DisruptHR Video Tear Down

What’s more uncomfortable than getting up on stage and presenting to 300 strangers… watching the replay! I’ve held off on writing this post because I hate seeing myself on film, absolutely hate it.  I don’t like hearing my voice on film or through headphones because I sound alien. I also don’t want to watch the video because I can’t remember if I messed up or embarrassed myself so why go there, right?

Wrong. Top performers in any industry routinely practice their craft and create feedback loops to continuously improve performance (for more on this check out Deep Work or Peak, or anything written by Ramit Sethi). If you want to improve performance, you must find ways to review your performance in real time, which reminds me of a time when I was little…

I remember sitting on the floor in my living watching video footage of my mom’s students reciting speeches in front of a camera. Mom was a Communications Professor at a local community college and one of the assignments she gave her students was to prepare a speech on camera so that she can provide feedback. I remember popping in the VHS while mom sat there with notebook in hand to jot down her thoughts. She’d critique what she thought her students did well and what they could have done better, and I’d stay for the popcorn. Did I forget to mention that I was around six or second years old when we started this tradition.

Mom was also in charge of preparing the valedictorian speaker for each graduation season so each summer a graduating senior would arrive at our door scared as a mouse in desperate need of mom’s help. Mom set up a makeshift podium on our kitchen table and they’d practice while I listened from the other room trying to anticipate the things I thought my mom would comment on. Oh the memories! I learned a lot from being a spectator and now I know what to look for when reviewing my own film footage.

My DisruptHR video is up and I’ve had some distance from the event, now is the perfect time to watch and do my own teardown of what went well and what makes me cringe. What’s a tear down without a little help from mom, I’ll share her tear-down thoughts as well.

As they say in football, “let’s go to the videotape!”

The Goods:

Overall, my enunciation was good, I brought a lot of high energy to my speech and I think that came through.
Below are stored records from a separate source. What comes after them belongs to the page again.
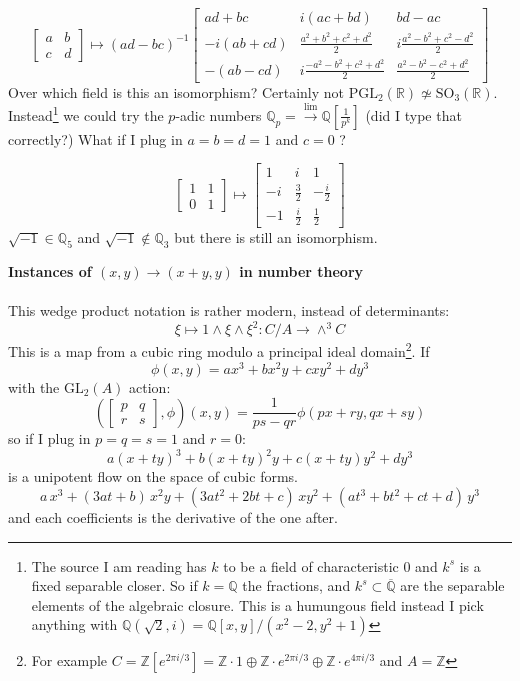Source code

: \documentclass[12pt]{article}
\begin{document}
$$ \left[\begin{array}{cc}
a & b \\ c & d \end{array} \right] \mapsto (ad-bc)^{-1}
\left[ \begin{array}{ccc} 
ad + bc & i(ac+bd) & bd-ac \\
-i(ab+cd) & \frac{a^2 + b^2 + c^2 + d^2}{2}
& i \frac{a^2 - b^2 + c^2 - d^2}{2} \\ 
-(ab-cd) & i \frac{-a^2 - b^2 + c^2 + d^2}{2} & 
\frac{a^2 - b^2 - c^2 + d^2}{2} \end{array}\right]$$
Over which field is this an isomorphism?  Certainly not $\text{PGL}_2(\mathbb{R}) \not \simeq \text{SO}_3(\mathbb{R}).$  Instead\footnote{The source I am reading has $k$ to be a field of characteristic $0$ and $k^s$ is a fixed separable closer.  So if $k = \mathbb{Q}$ the fractions, and $k^s \subset \overline{\mathbb{Q}}$ are the separable elements of the algebraic closure.  This is a humungous field instead I pick anything with $\mathbb{Q}(\sqrt{2}, i) = \mathbb{Q}[x,y]/(x^2 - 2, y^2 + 1)$} we could try the $p$-adic numbers $ \mathbb{Q}_p = \stackrel{\lim}{\to} \mathbb{Q}[\frac{1}{p^k}] $ (did I type that correctly?) What if I plug in $a = b = d = 1$ and $c = 0$ ?

$$ \left[\begin{array}{cc}
1 & 1 \\ 0 & 1 \end{array} \right] \mapsto 
\left[ \begin{array}{rrr} 
1 & i & 1 \\
-i & \frac{3}{2}
&  -\frac{i}{2} \\ 
-1 &  \frac{i}{2} & 
\frac{1}{2} \end{array}\right]$$
$\sqrt{-1} \in \mathbb{Q}_5$ and $\sqrt{-1}\notin \mathbb{Q}_3$ but there is still an isomorphism.
\newpage


\noindent \textbf{Instances of $(x,y) \to (x+y,y)$ in number theory} \\ \\
This wedge product notation is rather modern, instead of determinants:
$$ \xi \mapsto 1 \wedge \xi \wedge \xi^2 : C / A \to \wedge^3 C $$
This is a map from a cubic ring modulo a principal ideal domain\footnote{For example $C = \mathbb{Z}[e^{2\pi i / 3}]= \mathbb{Z}\cdot 1 \oplus \mathbb{Z} \cdot e^{2\pi i / 3} \oplus \mathbb{Z}\cdot e^{4\pi i / 3}$ and $A = \mathbb{Z}$}.  If 
$$ \phi(x,y) = ax^3 + bx^2 y + c xy^2 + dy^3$$
with the $\text{GL}_2(A)$ action:
$$ \left(\left[ 
\begin{array}{cc} p & q \\ r & s\end{array}
\right], \phi \right)(x,y) = \frac{1}{ps-qr}\phi(px + ry, qx + sy) $$
so if I plug in $p=q=s=1$ and $r = 0$:
$$ a(x+ty)^3 + b(x+ty)^2 y + c(x+ty)y^2 + dy^3 $$
is a unipotent flow on the space of cubic forms.
$$ a\,x^3 + (3at+b)\,x^2 y + (3at^2 + 2bt + c)\,xy^2 + (at^3 + bt^2 + ct + d)\,y^3 $$
and each coefficients is the derivative of the one after.
\newpage
\end{document}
I look as if I’m having a casual conversation with a friend and I look and feel authentic

  • I don’t look nervous and I didn’t feel nervous when I was up there so I’m smiling as I write this because all the preparation (20 + hours, more on that here and here ) paid off!
  • My timing is spot on, I don’t feel like I’m rushing through slides
  • 1:15 – I quickly glanced down at the teleprompter and noticed that the slide is missing a key image that should be there, the image sets up the rest of the speech so I’m a little jarred. I briefly make a comment “Hmm, something is missing there” and make a joke of it rather than stopping my entire grove and got a laugh from the audience which was a big plus. However, I pointed directly at the teleprompter – I doubt the audience would have known had I not pointed it out. Note to self – don’t point at the teleprompter.
  • 3:15 – I use the phrase “take an inventory or an audit” which I adlibbed as a way to tie my content back to an early speaker – this got a laugh and made me feel like I thought quickly on my feet and way “in the moment.”

The Cringe Worthy:

  • Mom and I both agree that I look like I am playing a tennis match moving back and forth on the stage, pointing and shooting.
  • I look awkward pacing back and forth and it looks unnatural. Even during my practice sessions, I really had difficulty with the physicality of giving a speech. I need to work even more on this for next time
  • Mama Dukes did not like my outfit!!! She felt that I had too many shades of blue, she may have a point. Looking back my outfit choice may not have been the best, but I purposely picked an outfit that I felt both strong and confident in so at least it got the job done.
  • My title and the topic of my speech didn’t align - for next time I’d like to write a snazzier title that better aligns to my content

So, there you have it, re-watching the five-minute presentation wasn’t easy, but I learned key takeaways and useful insights to implement for my next presentation. On a plus note, on whim I applied for and sent in my video to a call for speakers for the City of Detroit. They loved my vulnerability in my video and have added me to their speaker line up, we are trying to set up speaking engagement for late September.